IGNORE the fact there are “Comments” in G6:K15 as they are only replicates of ones in F6:F15

The “Red/Orange” triangles in Analysis section (G21:N22) are {Array formulas} that look for entries in E5:E15 that match the names in G20:N20. If there is a match it then pulls the corresponding value from F5:F15 and puts/adds that value to the list under the “Matched Name” in the “Analysis Section”

The number of rows in “Input Section” continually increases, because the “Userform” enters its data into the first BLANK row of the “Input Section” (ie Row16) and THEN ALSO ADDS a new-blank-formatted row, so effectively bumping everything in E17:N27 down by one row.
(“Input Section” could end up having/being 500-700 rows, “Analysis Section” will then effectively be bumped down by same amount)

Transpose isn’t an option because names in F5:F??? “Input Section” will be in random order while the “Analysis Section” has fixed headings (G20:N20)


----------



## julhs (Dec 27, 2022)

Hi Micron,
I have failed miserably to adapt the code on the  link you posted regarding copying “Comments/Notes”!!
But also been researching alternative methods to achieve what I was planning.

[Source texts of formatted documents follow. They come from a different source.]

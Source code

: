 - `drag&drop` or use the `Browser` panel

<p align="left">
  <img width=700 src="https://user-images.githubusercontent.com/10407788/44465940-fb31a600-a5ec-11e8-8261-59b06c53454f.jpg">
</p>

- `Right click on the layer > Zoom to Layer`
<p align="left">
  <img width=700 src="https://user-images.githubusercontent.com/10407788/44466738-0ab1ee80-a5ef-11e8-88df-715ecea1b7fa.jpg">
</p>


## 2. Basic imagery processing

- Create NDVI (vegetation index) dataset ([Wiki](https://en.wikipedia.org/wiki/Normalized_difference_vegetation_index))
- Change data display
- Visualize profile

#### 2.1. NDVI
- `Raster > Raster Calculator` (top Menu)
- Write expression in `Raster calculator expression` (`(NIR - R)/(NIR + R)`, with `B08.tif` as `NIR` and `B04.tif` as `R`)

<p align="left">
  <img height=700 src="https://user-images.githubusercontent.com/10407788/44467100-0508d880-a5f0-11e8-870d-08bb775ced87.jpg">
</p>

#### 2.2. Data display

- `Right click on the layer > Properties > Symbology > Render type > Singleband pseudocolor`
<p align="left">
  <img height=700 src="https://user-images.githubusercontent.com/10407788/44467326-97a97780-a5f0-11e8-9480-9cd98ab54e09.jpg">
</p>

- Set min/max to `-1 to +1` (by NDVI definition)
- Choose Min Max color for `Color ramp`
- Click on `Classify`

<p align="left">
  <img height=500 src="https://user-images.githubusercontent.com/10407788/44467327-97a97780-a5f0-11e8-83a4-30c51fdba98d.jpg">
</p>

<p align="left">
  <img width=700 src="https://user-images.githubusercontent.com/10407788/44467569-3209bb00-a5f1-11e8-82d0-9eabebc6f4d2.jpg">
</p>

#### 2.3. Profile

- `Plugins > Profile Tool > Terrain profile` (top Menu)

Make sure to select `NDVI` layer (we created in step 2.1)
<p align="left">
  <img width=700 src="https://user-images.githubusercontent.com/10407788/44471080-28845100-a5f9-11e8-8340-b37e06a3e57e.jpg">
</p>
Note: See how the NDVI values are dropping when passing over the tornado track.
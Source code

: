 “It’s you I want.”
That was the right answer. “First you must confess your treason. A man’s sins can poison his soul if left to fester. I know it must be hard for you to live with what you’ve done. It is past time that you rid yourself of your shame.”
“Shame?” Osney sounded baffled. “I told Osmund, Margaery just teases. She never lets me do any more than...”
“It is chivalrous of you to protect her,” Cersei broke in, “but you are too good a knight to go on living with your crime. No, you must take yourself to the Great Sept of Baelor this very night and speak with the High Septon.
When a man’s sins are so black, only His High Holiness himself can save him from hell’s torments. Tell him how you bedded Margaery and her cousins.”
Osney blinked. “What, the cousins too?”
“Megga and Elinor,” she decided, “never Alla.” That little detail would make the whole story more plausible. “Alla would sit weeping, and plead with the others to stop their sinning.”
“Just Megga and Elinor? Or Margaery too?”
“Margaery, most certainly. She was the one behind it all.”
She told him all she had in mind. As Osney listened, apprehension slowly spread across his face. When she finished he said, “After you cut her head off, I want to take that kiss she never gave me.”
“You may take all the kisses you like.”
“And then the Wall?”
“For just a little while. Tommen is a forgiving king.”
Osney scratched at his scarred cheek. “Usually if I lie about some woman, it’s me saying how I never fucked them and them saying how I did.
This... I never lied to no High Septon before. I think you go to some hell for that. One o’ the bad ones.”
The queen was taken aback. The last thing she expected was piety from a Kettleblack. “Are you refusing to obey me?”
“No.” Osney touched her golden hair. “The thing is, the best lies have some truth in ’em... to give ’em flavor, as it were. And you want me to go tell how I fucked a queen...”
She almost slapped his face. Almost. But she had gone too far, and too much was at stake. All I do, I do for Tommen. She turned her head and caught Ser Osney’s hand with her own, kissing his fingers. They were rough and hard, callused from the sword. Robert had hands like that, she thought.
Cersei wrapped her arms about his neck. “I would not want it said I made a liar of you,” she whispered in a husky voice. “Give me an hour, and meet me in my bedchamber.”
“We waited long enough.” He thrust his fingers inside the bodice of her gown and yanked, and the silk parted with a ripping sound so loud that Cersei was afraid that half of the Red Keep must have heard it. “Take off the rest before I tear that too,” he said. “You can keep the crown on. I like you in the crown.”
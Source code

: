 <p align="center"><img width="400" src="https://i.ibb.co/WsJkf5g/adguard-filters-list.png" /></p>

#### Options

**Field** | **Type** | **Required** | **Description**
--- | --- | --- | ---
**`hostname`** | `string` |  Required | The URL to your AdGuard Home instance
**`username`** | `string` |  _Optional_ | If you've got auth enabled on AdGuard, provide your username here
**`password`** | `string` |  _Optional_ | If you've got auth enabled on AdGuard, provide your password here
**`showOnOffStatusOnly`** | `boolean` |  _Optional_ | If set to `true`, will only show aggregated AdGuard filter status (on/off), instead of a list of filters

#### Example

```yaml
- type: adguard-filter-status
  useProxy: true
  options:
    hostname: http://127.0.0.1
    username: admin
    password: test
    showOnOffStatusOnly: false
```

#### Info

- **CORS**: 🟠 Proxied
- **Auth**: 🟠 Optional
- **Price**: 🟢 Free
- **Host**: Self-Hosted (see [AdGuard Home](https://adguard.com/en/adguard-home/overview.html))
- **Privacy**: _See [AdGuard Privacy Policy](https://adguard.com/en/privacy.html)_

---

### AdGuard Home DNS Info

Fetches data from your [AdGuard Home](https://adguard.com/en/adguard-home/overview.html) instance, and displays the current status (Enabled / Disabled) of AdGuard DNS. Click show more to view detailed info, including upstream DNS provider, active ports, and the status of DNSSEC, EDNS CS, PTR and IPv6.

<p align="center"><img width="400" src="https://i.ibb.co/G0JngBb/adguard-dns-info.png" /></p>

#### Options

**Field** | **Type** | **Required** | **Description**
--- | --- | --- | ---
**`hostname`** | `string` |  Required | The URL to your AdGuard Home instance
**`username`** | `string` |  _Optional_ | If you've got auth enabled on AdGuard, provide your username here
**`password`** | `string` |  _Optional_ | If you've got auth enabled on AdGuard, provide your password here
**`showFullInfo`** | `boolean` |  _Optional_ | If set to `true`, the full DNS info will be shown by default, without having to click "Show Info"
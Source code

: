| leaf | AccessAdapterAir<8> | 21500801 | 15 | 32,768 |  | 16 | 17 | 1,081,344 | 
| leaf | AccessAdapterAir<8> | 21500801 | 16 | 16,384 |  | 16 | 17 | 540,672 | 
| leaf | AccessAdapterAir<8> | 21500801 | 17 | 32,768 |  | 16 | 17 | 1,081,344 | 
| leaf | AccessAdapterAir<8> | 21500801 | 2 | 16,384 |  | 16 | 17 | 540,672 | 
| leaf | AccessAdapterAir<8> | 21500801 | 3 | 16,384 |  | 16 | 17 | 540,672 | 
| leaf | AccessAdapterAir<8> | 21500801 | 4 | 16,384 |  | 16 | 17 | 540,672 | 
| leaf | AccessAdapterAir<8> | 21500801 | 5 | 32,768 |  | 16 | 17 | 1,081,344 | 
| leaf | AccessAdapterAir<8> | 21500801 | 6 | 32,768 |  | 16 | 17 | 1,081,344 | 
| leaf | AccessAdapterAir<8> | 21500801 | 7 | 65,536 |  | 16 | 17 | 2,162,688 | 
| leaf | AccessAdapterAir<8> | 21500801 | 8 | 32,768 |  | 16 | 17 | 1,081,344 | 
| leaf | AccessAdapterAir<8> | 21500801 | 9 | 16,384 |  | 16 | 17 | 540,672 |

Is there any chance you could have a look at that code and adapt it for me to fit with a slightly different criteria to my original post??

My Minimum thinking right now is to simply copy ALL the Comments/Notes from Col F into Col Q.
Next best thing is to; retrieve values from Col E into Col P and also/then retrieve from Col F the ”Comments & values” into Col Q.

That way I may be able to filter/vLookup those Columns for specific values?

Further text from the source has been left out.